Problem description -> Take the line containing "- Expansion and RTO Start-up Cost Recovery" and every line after it in the data below, and print them exactly as given, with nothing else.

━━ Data to examine ━━

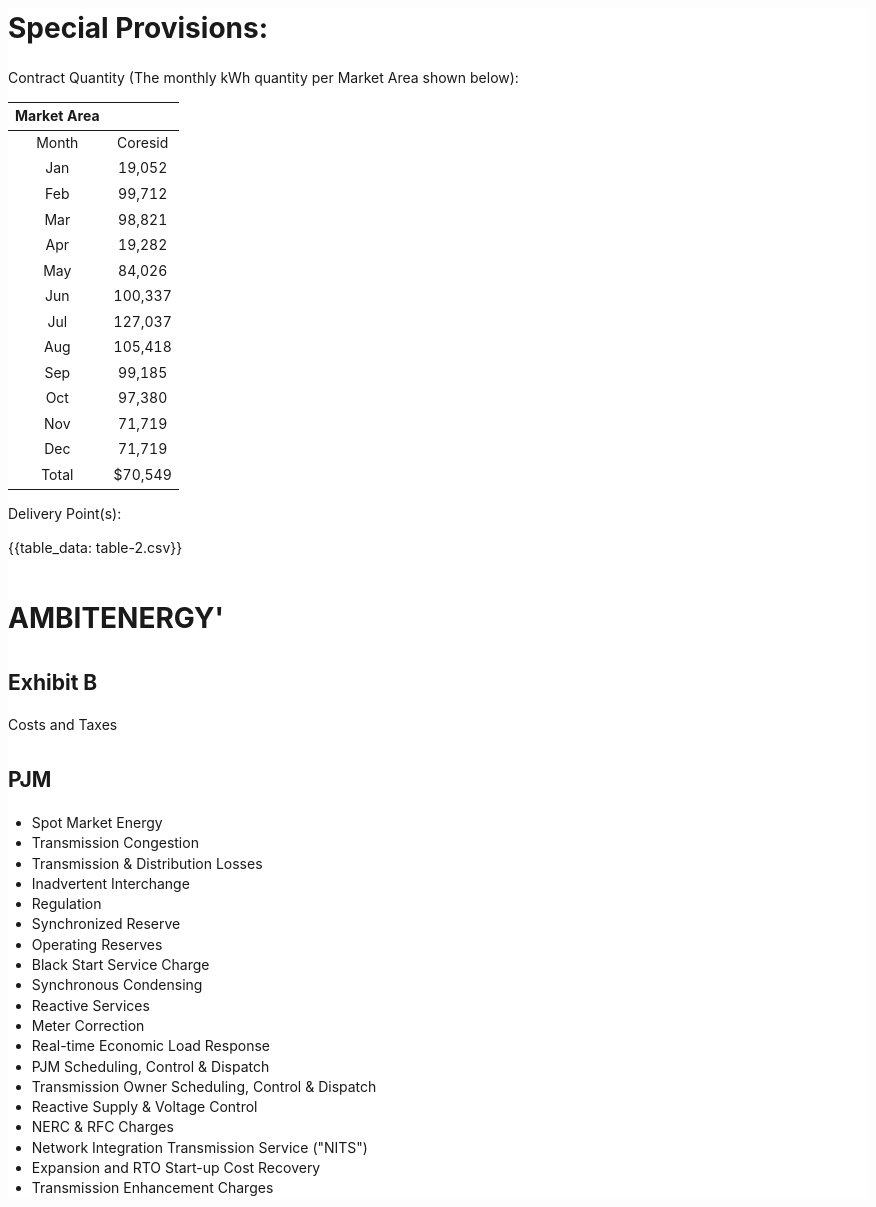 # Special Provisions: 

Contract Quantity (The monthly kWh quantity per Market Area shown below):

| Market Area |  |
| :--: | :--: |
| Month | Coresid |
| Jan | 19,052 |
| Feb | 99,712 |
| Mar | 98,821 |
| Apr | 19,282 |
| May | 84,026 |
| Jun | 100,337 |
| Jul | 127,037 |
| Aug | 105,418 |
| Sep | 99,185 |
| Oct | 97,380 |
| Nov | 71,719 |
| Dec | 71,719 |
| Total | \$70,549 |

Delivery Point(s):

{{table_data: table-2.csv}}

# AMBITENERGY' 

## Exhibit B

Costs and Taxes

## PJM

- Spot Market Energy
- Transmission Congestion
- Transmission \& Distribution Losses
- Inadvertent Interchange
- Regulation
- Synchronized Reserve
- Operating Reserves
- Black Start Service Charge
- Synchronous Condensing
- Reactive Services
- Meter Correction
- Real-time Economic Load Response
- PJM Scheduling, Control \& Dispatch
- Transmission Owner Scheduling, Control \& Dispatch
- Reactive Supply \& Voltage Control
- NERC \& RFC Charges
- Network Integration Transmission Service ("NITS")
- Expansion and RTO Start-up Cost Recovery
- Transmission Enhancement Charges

━━━

Answer below ->
- Expansion and RTO Start-up Cost Recovery
- Transmission Enhancement Charges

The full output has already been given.